Work item:
Where the records below show the word "online" in a line, please copy that line.

[Collected data entries]
==*==

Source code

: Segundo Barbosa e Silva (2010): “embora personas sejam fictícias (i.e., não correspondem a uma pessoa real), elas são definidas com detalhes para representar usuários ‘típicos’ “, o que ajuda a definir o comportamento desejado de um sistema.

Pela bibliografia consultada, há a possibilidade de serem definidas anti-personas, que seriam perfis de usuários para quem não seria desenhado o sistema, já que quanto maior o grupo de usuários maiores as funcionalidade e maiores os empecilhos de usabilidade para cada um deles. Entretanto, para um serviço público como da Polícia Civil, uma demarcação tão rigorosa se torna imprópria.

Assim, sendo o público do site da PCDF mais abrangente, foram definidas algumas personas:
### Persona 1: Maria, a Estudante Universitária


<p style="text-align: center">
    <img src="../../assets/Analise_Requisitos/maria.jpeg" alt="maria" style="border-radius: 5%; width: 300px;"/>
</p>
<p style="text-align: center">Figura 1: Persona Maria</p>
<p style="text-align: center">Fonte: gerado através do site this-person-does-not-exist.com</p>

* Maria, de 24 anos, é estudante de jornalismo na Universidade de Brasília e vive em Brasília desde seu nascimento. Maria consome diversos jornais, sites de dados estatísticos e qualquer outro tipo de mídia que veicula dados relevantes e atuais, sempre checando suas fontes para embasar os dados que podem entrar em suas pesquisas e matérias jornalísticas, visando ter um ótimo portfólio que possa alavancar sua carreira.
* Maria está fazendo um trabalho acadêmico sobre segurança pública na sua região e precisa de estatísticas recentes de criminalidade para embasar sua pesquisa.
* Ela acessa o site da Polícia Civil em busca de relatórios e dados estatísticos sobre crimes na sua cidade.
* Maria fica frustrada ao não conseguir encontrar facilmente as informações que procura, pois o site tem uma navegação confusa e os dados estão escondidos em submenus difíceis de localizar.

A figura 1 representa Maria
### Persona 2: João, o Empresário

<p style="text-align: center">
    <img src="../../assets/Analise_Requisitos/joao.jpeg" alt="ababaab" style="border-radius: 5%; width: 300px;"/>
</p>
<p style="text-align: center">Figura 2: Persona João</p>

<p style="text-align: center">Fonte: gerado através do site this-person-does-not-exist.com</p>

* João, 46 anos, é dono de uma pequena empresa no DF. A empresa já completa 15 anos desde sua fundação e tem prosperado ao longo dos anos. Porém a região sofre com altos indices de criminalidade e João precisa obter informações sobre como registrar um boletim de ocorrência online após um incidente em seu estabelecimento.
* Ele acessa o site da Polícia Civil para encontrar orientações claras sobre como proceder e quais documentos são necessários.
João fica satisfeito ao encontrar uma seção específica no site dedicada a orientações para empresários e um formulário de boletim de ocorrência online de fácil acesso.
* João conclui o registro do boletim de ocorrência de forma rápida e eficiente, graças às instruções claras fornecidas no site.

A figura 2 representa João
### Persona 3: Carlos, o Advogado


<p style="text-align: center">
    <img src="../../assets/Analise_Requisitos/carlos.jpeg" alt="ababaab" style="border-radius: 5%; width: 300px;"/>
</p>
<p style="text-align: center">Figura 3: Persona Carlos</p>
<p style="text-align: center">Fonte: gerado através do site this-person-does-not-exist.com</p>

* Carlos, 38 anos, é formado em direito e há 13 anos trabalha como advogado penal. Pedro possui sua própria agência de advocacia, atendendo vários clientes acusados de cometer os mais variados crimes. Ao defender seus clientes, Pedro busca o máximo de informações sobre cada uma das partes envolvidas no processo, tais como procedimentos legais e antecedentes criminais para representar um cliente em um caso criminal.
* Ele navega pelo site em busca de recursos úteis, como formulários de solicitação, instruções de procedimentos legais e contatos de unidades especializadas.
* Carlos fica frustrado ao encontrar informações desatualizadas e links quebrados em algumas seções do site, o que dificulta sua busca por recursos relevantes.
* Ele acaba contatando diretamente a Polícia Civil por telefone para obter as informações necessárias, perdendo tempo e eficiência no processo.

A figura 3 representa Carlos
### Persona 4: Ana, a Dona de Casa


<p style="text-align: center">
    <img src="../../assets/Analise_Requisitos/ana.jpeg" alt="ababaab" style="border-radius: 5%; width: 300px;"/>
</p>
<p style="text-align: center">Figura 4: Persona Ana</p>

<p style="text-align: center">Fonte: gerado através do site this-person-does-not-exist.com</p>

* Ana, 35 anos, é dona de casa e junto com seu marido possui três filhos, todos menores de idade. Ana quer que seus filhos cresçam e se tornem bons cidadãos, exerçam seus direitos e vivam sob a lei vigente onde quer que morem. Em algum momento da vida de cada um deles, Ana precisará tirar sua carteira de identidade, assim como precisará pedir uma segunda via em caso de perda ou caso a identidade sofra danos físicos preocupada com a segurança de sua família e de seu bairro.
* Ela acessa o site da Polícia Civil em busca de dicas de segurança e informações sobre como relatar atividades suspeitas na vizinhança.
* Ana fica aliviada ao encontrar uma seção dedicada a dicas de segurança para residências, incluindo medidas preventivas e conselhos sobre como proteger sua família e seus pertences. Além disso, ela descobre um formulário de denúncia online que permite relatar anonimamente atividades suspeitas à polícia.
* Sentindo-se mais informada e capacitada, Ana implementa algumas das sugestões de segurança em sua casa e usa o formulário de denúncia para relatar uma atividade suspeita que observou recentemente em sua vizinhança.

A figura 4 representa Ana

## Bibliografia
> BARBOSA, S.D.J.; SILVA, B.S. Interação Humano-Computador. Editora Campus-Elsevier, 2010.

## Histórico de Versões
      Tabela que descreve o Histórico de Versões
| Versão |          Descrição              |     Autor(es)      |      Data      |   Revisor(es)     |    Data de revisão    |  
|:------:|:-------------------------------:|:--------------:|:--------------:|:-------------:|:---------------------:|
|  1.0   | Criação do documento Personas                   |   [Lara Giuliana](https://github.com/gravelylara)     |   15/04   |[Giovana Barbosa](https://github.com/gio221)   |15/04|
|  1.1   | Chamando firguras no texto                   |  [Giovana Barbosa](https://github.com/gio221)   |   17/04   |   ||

==*==

Reply to the exercise:
* João, 46 anos, é dono de uma pequena empresa no DF. A empresa já completa 15 anos desde sua fundação e tem prosperado ao longo dos anos. Porém a região sofre com altos indices de criminalidade e João precisa obter informações sobre como registrar um boletim de ocorrência online após um incidente em seu estabelecimento.
João fica satisfeito ao encontrar uma seção específica no site dedicada a orientações para empresários e um formulário de boletim de ocorrência online de fácil acesso.
* Ana fica aliviada ao encontrar uma seção dedicada a dicas de segurança para residências, incluindo medidas preventivas e conselhos sobre como proteger sua família e seus pertences. Além disso, ela descobre um formulário de denúncia online que permite relatar anonimamente atividades suspeitas à polícia.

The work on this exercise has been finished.